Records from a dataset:

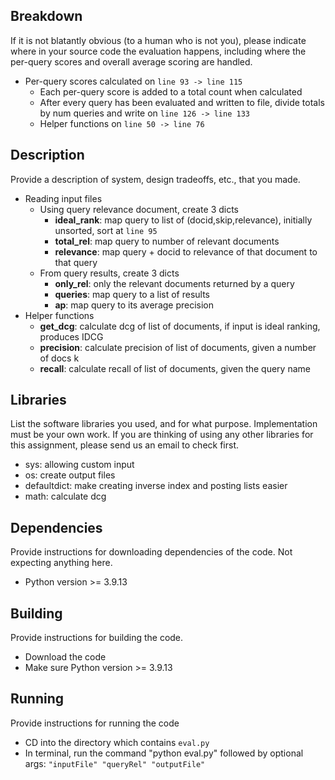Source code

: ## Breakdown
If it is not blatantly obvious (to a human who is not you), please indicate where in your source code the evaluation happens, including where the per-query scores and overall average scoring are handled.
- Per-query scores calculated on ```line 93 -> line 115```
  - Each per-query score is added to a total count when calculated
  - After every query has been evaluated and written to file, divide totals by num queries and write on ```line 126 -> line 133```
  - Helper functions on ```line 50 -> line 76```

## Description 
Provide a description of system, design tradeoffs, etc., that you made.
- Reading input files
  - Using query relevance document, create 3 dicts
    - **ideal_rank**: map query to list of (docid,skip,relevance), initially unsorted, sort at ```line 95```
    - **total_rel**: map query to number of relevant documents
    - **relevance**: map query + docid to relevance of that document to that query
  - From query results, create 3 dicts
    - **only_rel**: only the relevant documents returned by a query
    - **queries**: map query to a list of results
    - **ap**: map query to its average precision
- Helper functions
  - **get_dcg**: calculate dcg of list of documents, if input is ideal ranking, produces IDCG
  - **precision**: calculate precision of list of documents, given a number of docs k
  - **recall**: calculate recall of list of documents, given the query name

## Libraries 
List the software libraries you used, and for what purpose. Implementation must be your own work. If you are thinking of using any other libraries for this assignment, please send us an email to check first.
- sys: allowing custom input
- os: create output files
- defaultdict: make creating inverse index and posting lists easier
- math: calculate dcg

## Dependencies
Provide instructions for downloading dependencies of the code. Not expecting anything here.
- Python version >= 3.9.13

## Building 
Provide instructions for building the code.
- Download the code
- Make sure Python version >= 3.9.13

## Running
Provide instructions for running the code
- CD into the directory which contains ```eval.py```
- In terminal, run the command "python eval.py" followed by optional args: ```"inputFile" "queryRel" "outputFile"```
...
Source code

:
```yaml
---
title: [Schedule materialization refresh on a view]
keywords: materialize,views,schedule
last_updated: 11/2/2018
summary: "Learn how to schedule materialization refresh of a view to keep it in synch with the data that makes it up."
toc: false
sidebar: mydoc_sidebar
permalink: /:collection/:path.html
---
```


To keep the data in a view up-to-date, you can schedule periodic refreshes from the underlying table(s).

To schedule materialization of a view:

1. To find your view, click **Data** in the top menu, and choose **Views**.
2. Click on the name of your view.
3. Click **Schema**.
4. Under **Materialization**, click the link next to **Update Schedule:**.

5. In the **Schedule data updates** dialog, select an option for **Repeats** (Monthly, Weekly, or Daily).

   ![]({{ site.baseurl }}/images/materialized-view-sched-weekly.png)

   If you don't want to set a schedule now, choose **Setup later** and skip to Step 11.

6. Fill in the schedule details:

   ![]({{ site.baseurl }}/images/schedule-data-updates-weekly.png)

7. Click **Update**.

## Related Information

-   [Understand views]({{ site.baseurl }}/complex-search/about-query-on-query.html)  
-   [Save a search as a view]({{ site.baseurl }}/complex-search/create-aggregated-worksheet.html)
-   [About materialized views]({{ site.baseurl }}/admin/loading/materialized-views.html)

- **AIM OF THE TASK**
Using the entries above, give back exactly the line containing "- sys: allowing custom input", the line containing "- In terminal, run", and every line between them, and nothing else.

- **EXERCISE RESULT**
- sys: allowing custom input
- os: create output files
- defaultdict: make creating inverse index and posting lists easier
- math: calculate dcg

## Dependencies
Provide instructions for downloading dependencies of the code. Not expecting anything here.
- Python version >= 3.9.13

## Building 
Provide instructions for building the code.
- Download the code
- Make sure Python version >= 3.9.13

## Running
Provide instructions for running the code
- CD into the directory which contains ```eval.py```
- In terminal, run the command "python eval.py" followed by optional args: ```"inputFile" "queryRel" "outputFile"```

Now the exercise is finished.